Vol correct, mais les hôtesses passent une seul fois pour repas et boisson et il n’y a pas de serviettes « rince doigt » dans le kit couverts qu’on nous donne. Repas bof.

Arrivée à AXUM. On remarque que les gens ont l’habitude de se bousculer pour récupérer leur bagage. Rencontre avec notre 1er guide, il semble sympa, on devait avoir un guide francophone, celui-ci baragouine 2 mots en français puis passe à l’anglais (explication : le guide prévu est malade : ça commence !!)
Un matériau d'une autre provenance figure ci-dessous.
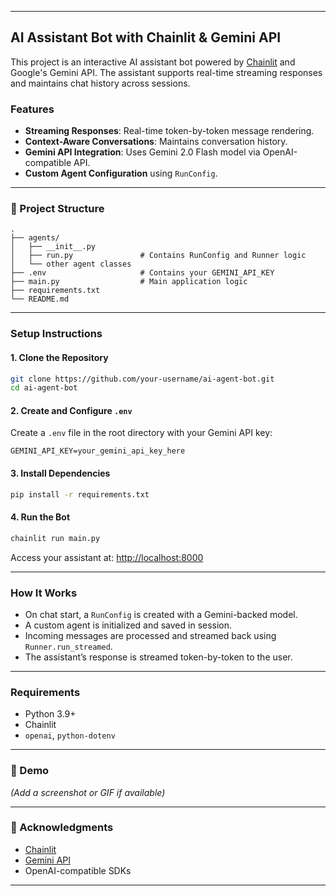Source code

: 
---

##  AI Assistant Bot with Chainlit & Gemini API

This project is an interactive AI assistant bot powered by [Chainlit](https://www.chainlit.io/) and Google's Gemini API. The assistant supports real-time streaming responses and maintains chat history across sessions.

###  Features

-  **Streaming Responses**: Real-time token-by-token message rendering.
-  **Context-Aware Conversations**: Maintains conversation history.
- **Gemini API Integration**: Uses Gemini 2.0 Flash model via OpenAI-compatible API.
- **Custom Agent Configuration** using `RunConfig`.

---

### 📂 Project Structure

```
.
├── agents/
│   ├── __init__.py
│   ├── run.py               # Contains RunConfig and Runner logic
│   └── other agent classes
├── .env                     # Contains your GEMINI_API_KEY
├── main.py                  # Main application logic
├── requirements.txt
└── README.md
```

---

###  Setup Instructions

#### 1. Clone the Repository

```bash
git clone https://github.com/your-username/ai-agent-bot.git
cd ai-agent-bot
```

#### 2. Create and Configure `.env`

Create a `.env` file in the root directory with your Gemini API key:

```
GEMINI_API_KEY=your_gemini_api_key_here
```

#### 3. Install Dependencies

```bash
pip install -r requirements.txt
```

#### 4. Run the Bot

```bash
chainlit run main.py
```

Access your assistant at: [http://localhost:8000](http://localhost:8000)

---

### How It Works

- On chat start, a `RunConfig` is created with a Gemini-backed model.
- A custom agent is initialized and saved in session.
- Incoming messages are processed and streamed back using `Runner.run_streamed`.
- The assistant’s response is streamed token-by-token to the user.

---

###  Requirements

- Python 3.9+
- Chainlit
- `openai`, `python-dotenv`

---

### 📸 Demo

*(Add a screenshot or GIF if available)*

---

### 🙏 Acknowledgments

- [Chainlit](https://www.chainlit.io/)
- [Gemini API](https://ai.google.dev/gemini-api/)
- OpenAI-compatible SDKs

---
Quelques rues sont pavées, mais dans l’ensemble c’est de la terre battue en périphérie, seules les rues du centre sont goudronnées. Après avoir traversé les faubourgs de petites maisons, on arrive au centre avec de nombreux immeubles (surtout des hôtels) en construction. Les échafaudages sont en bois. On arrive à l’hôtel (5 étages), on nous porte nos valises et c’est notre 1er « tip ».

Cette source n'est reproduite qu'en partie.